(SUPPLIED ENTRIES begins)

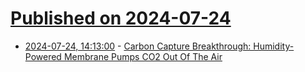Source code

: # [Published on 2024-07-24](index.md)

* [2024-07-24, 14:13:00](https://soylentnews.org/article.pl?sid=24/07/23/0026236&from=rss) - [Carbon Capture Breakthrough: Humidity-Powered Membrane Pumps CO2 Out Of The Air](https://soylentnews.org/article.pl?sid=24/07/23/0026236&from=rss)
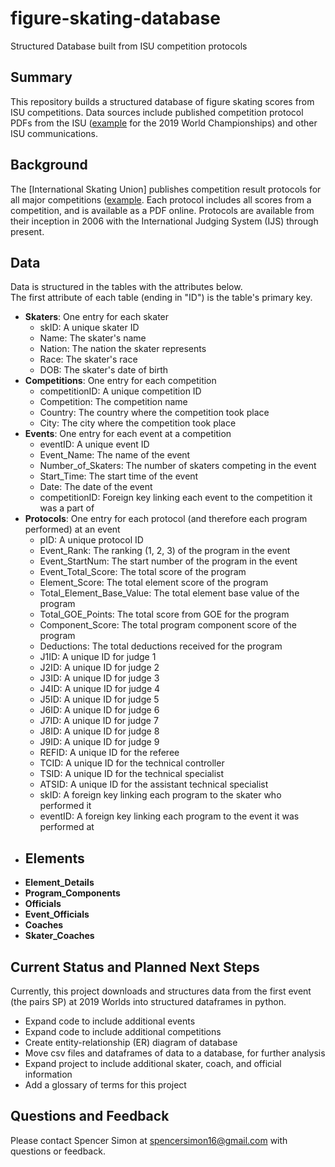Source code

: # figure-skating-database
Structured Database built from ISU competition protocols

## Summary
This repository builds a structured database of figure skating scores from ISU competitions. Data sources include published competition protocol PDFs from the ISU ([example](http://www.isuresults.com/results/season1819/wc2019/wc2019_protocol.pdf) for the 2019 World Championships) and other ISU communications. 


## Background
The [International Skating Union] publishes competition result protocols for all major competitions ([example](http://www.isuresults.com/results/season1819/wc2019/wc2019_protocol.pdf). Each protocol includes all scores from a competition, and is available as a PDF online. Protocols are available from their inception in 2006 with the International Judging System (IJS) through present.  

## Data
Data is structured in the tables with the attributes below.  
The first attribute of each table (ending in "ID") is the table's primary key.

- **Skaters**: One entry for each skater
  - skID: A unique skater ID
  - Name: The skater's name
  - Nation: The nation the skater represents
  - Race: The skater's race
  - DOB: The skater's date of birth
- **Competitions**: One entry for each competition
  - competitionID: A unique competition ID
  - Competition: The competition name
  - Country: The country where the competition took place
  - City: The city where the competition took place
- **Events**: One entry for each event at a competition
  - eventID: A unique event ID
  - Event_Name: The name of the event
  - Number_of_Skaters: The number of skaters competing in the event
  - Start_Time: The start time of the event
  - Date: The date of the event
  - competitionID: Foreign key linking each event to the competition it was a part of
- **Protocols**: One entry for each protocol (and therefore each program performed) at an event
  - pID: A unique protocol ID
  - Event_Rank: The ranking (1, 2, 3) of the program in the event
  - Event_StartNum: The start number of the program in the event
  - Event_Total_Score: The total score of the program
  - Element_Score: The total element score of the program
  - Total_Element_Base_Value: The total element base value of the program
  - Total_GOE_Points: The total score from GOE for the program
  - Component_Score: The total program component score of the program
  - Deductions: The total deductions received for the program
  - J1ID: A unique ID for judge 1
  - J2ID: A unique ID for judge 2
  - J3ID: A unique ID for judge 3
  - J4ID: A unique ID for judge 4
  - J5ID: A unique ID for judge 5
  - J6ID: A unique ID for judge 6
  - J7ID: A unique ID for judge 7
  - J8ID: A unique ID for judge 8
  - J9ID: A unique ID for judge 9
  - REFID: A unique ID for the referee
  - TCID: A unique ID for the technical controller
  - TSID: A unique ID for the technical specialist
  - ATSID: A unique ID for the assistant technical specialist
  - skID: A foreign key linking each program to the skater who performed it
  - eventID: A foreign key linking each program to the event it was performed at
- **Elements**
  - 
- **Element_Details**
- **Program_Components**
- **Officials**
- **Event_Officials**
- **Coaches**
- **Skater_Coaches**

## Current Status and Planned Next Steps
Currently, this project downloads and structures data from the first event (the pairs SP) at 2019 Worlds into structured dataframes in python. 

- Expand code to include additional events
- Expand code to include additional competitions
- Create entity-relationship (ER) diagram of database
- Move csv files and dataframes of data to a database, for further analysis
- Expand project to include additional skater, coach, and official information
- Add a glossary of terms for this project

## Questions and Feedback
Please contact Spencer Simon at spencersimon16@gmail.com with questions or feedback.
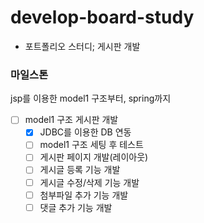 # develop-board-study
* 포트폴리오 스터디; 게시판 개발
### 마일스톤   
jsp를 이용한 model1 구조부터, spring까지
* [ ] model1 구조 게시판 개발
  * [x] JDBC를 이용한 DB 연동
  * [ ] model1 구조 세팅 후 테스트
  * [ ] 게시판 페이지 개발(레이아웃)
  * [ ] 게시글 등록 기능 개발
  * [ ] 게시글 수정/삭제 기능 개발
  * [ ] 첨부파일 추가 기능 개발
  * [ ] 댓글 추가 기능 개발
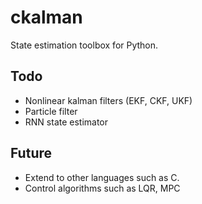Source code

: # ckalman

State estimation toolbox for Python. 

## Todo
- Nonlinear kalman filters (EKF, CKF, UKF)
- Particle filter
- RNN state estimator

## Future 

- Extend to other languages such as C. 
- Control algorithms such as LQR, MPC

(SUPPLIED ENTRIES ends)

AIM OF THE TASK: The answer is the entries above, given again exactly, with no pictures among them.

RESPONSE AREA:
Source code

: # [Published on 2024-07-24](index.md)

* [2024-07-24, 14:13:00](https://soylentnews.org/article.pl?sid=24/07/23/0026236&from=rss) - [Carbon Capture Breakthrough: Humidity-Powered Membrane Pumps CO2 Out Of The Air](https://soylentnews.org/article.pl?sid=24/07/23/0026236&from=rss)
Source code

: # figure-skating-database
Structured Database built from ISU competition protocols

## Summary
This repository builds a structured database of figure skating scores from ISU competitions. Data sources include published competition protocol PDFs from the ISU ([example](http://www.isuresults.com/results/season1819/wc2019/wc2019_protocol.pdf) for the 2019 World Championships) and other ISU communications. 


## Background
The [International Skating Union] publishes competition result protocols for all major competitions ([example](http://www.isuresults.com/results/season1819/wc2019/wc2019_protocol.pdf). Each protocol includes all scores from a competition, and is available as a PDF online. Protocols are available from their inception in 2006 with the International Judging System (IJS) through present.  

## Data
Data is structured in the tables with the attributes below.  
The first attribute of each table (ending in "ID") is the table's primary key.

- **Skaters**: One entry for each skater
  - skID: A unique skater ID
  - Name: The skater's name
  - Nation: The nation the skater represents
  - Race: The skater's race
  - DOB: The skater's date of birth
- **Competitions**: One entry for each competition
  - competitionID: A unique competition ID
  - Competition: The competition name
  - Country: The country where the competition took place
  - City: The city where the competition took place
- **Events**: One entry for each event at a competition
  - eventID: A unique event ID
  - Event_Name: The name of the event
  - Number_of_Skaters: The number of skaters competing in the event
  - Start_Time: The start time of the event
  - Date: The date of the event
  - competitionID: Foreign key linking each event to the competition it was a part of
- **Protocols**: One entry for each protocol (and therefore each program performed) at an event
  - pID: A unique protocol ID
  - Event_Rank: The ranking (1, 2, 3) of the program in the event
  - Event_StartNum: The start number of the program in the event
  - Event_Total_Score: The total score of the program
  - Element_Score: The total element score of the program
  - Total_Element_Base_Value: The total element base value of the program
  - Total_GOE_Points: The total score from GOE for the program
  - Component_Score: The total program component score of the program
  - Deductions: The total deductions received for the program
  - J1ID: A unique ID for judge 1
  - J2ID: A unique ID for judge 2
  - J3ID: A unique ID for judge 3
  - J4ID: A unique ID for judge 4
  - J5ID: A unique ID for judge 5
  - J6ID: A unique ID for judge 6
  - J7ID: A unique ID for judge 7
  - J8ID: A unique ID for judge 8
  - J9ID: A unique ID for judge 9
  - REFID: A unique ID for the referee
  - TCID: A unique ID for the technical controller
  - TSID: A unique ID for the technical specialist
  - ATSID: A unique ID for the assistant technical specialist
  - skID: A foreign key linking each program to the skater who performed it
  - eventID: A foreign key linking each program to the event it was performed at
- **Elements**
  - 
- **Element_Details**
- **Program_Components**
- **Officials**
- **Event_Officials**
- **Coaches**
- **Skater_Coaches**

## Current Status and Planned Next Steps
Currently, this project downloads and structures data from the first event (the pairs SP) at 2019 Worlds into structured dataframes in python. 

- Expand code to include additional events
- Expand code to include additional competitions
- Create entity-relationship (ER) diagram of database
- Move csv files and dataframes of data to a database, for further analysis
- Expand project to include additional skater, coach, and official information
- Add a glossary of terms for this project

## Questions and Feedback
Please contact Spencer Simon at spencersimon16@gmail.com with questions or feedback.
 # develop-board-study
* 포트폴리오 스터디; 게시판 개발
### 마일스톤   
jsp를 이용한 model1 구조부터, spring까지
* [ ] model1 구조 게시판 개발
  * [x] JDBC를 이용한 DB 연동
  * [ ] model1 구조 세팅 후 테스트
  * [ ] 게시판 페이지 개발(레이아웃)
  * [ ] 게시글 등록 기능 개발
  * [ ] 게시글 수정/삭제 기능 개발
  * [ ] 첨부파일 추가 기능 개발
  * [ ] 댓글 추가 기능 개발
Source code

: # ckalman

State estimation toolbox for Python. 

## Todo
- Nonlinear kalman filters (EKF, CKF, UKF)
- Particle filter
- RNN state estimator

## Future 

- Extend to other languages such as C. 
- Control algorithms such as LQR, MPC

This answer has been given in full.